Find a wrap-up of the latest in Wyoming library news in the July 2019 Outrider newsletter from the Wyoming State Library. Subscribe today, and we’ll send the Outrider straight to your email inbox each month. You can also see past issues.
Free, online, continuing education events for the week of July 22 from the Wyoming State Library Training Calendar. Descriptions are below. You can subscribe and view the events in your calendar software, or you can find all the events at library.wyo.gov/services/training/calendar.
All times MDT
Tuesday, July 23 (12-1 pm)
Fall YA Announcements (Booklist)
New school year, new reading goals, new YA! Please join us July 23 for a special one-hour, free webinar where we’ll give you an inside line to the teen books that are sure to fly off the shelves this upcoming school year.
Tuesday, July 23 (12-1 pm)
4 Steps to Creating a Team to Deliver on Your Mission (Wild Apricot)

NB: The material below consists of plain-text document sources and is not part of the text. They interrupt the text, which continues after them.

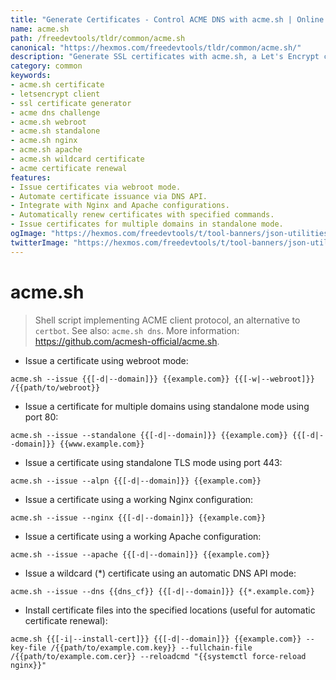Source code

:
 ```yaml
---
title: "Generate Certificates - Control ACME DNS with acme.sh | Online Free DevTools by Hexmos"
name: acme.sh
path: /freedevtools/tldr/common/acme.sh
canonical: "https://hexmos.com/freedevtools/tldr/common/acme.sh/"
description: "Generate SSL certificates with acme.sh, a Let's Encrypt client. Automate DNS challenges and secure domains easily. Free online tool, no registration required."
category: common
keywords:
- acme.sh certificate
- letsencrypt client
- ssl certificate generator
- acme dns challenge
- acme.sh webroot
- acme.sh standalone
- acme.sh nginx
- acme.sh apache
- acme.sh wildcard certificate
- acme certificate renewal
features:
- Issue certificates via webroot mode.
- Automate certificate issuance via DNS API.
- Integrate with Nginx and Apache configurations.
- Automatically renew certificates with specified commands.
- Issue certificates for multiple domains in standalone mode.
ogImage: "https://hexmos.com/freedevtools/t/tool-banners/json-utilities-banner.png"
twitterImage: "https://hexmos.com/freedevtools/t/tool-banners/json-utilities-banner.png"
---
```


# acme.sh

> Shell script implementing ACME client protocol, an alternative to `certbot`.
> See also: `acme.sh dns`.
> More information: <https://github.com/acmesh-official/acme.sh>.

- Issue a certificate using webroot mode:

`acme.sh --issue {{[-d|--domain]}} {{example.com}} {{[-w|--webroot]}} /{{path/to/webroot}}`

- Issue a certificate for multiple domains using standalone mode using port 80:

`acme.sh --issue --standalone {{[-d|--domain]}} {{example.com}} {{[-d|--domain]}} {{www.example.com}}`

- Issue a certificate using standalone TLS mode using port 443:

`acme.sh --issue --alpn {{[-d|--domain]}} {{example.com}}`

- Issue a certificate using a working Nginx configuration:

`acme.sh --issue --nginx {{[-d|--domain]}} {{example.com}}`

- Issue a certificate using a working Apache configuration:

`acme.sh --issue --apache {{[-d|--domain]}} {{example.com}}`

- Issue a wildcard (\*) certificate using an automatic DNS API mode:

`acme.sh --issue --dns {{dns_cf}} {{[-d|--domain]}} {{*.example.com}}`

- Install certificate files into the specified locations (useful for automatic certificate renewal):

`acme.sh {{[-i|--install-cert]}} {{[-d|--domain]}} {{example.com}} --key-file /{{path/to/example.com.key}} --fullchain-file /{{path/to/example.com.cer}} --reloadcmd "{{systemctl force-reload nginx}}"`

If you’re trying to drive impact or increase membership by yourself, it can feel almost impossible — but luckily, you don’t have to do it alone. Many organizations know their staff, members, volunteers, and board members already talk about them on a regular basis. With the right training and motivation, your entire team could be spreading the word about the benefits of membership, helping you attract more new and returning members and increase your impact. To learn how to ask, train and support your team, please join us for this free webinar.

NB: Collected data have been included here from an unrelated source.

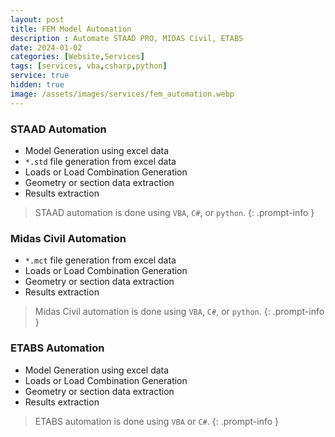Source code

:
 ```yaml
---
layout: post
title: FEM Model Automation
description : Automate STAAD PRO, MIDAS Civil, ETABS
date: 2024-01-02
categories: [Website,Services]
tags: [services, vba,csharp,python]
service: true
hidden: true
image: /assets/images/services/fem_automation.webp
---
```


### STAAD Automation
- Model Generation using excel data
- `*.std` file generation from excel data
- Loads or Load Combination Generation
- Geometry or section data extraction
- Results extraction

<!-- markdownlint-capture -->
<!-- markdownlint-disable -->
> STAAD automation is done using `VBA`, `C#`, or `python`.
{: .prompt-info }
<!-- markdownlint-restore -->

### Midas Civil Automation
- `*.mct` file generation from excel data
- Loads or Load Combination Generation
- Geometry or section data extraction
- Results extraction

<!-- markdownlint-capture -->
<!-- markdownlint-disable -->
> Midas Civil automation is done using `VBA`, `C#`, or `python`.
{: .prompt-info }
<!-- markdownlint-restore -->

### ETABS Automation
- Model Generation using excel data
- Loads or Load Combination Generation
- Geometry or section data extraction
- Results extraction

<!-- markdownlint-capture -->
<!-- markdownlint-disable -->
> ETABS automation is done using `VBA` or `C#`.
{: .prompt-info }
<!-- markdownlint-restore -->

Wednesday, July 24 (9-10 am)
STEM-LINC Webinar on Visualizing Research Impact: Tools and Tips from EPA-RTP Library (North Carolina Library Association)
Taylor Johnson will present Visualizing Research Impact: Tools and Tips from EPA-RTP Library. She will discuss how she puts together bibliometric data and visualizations to create portfolios, reports, and infographic-like products for researchers to use for reviews, promotions, and awards.
Wednesday, July 24 (12-1 pm)
DAP Learning Series: Misunderstood Metrics (DigitalGov)
Google Analytics provides a plethora of metrics for DAP reporting. Digital Analytics Program (DAP) users have access to many metrics, but many of these metrics are misunderstood. What are some examples of misunderstood metrics, and how and when should you use them? We’ll talk about these metrics and their potential misinterpretations and pitfalls.
Wednesday, July 24 (12-1 pm)
Gov Insights: State and Local Innovation (GovLoop)
Join this webinar to hear an exciting panel discussion on how state and local governments are innovating in the areas of cybersecurity, digital services, customer experience and more.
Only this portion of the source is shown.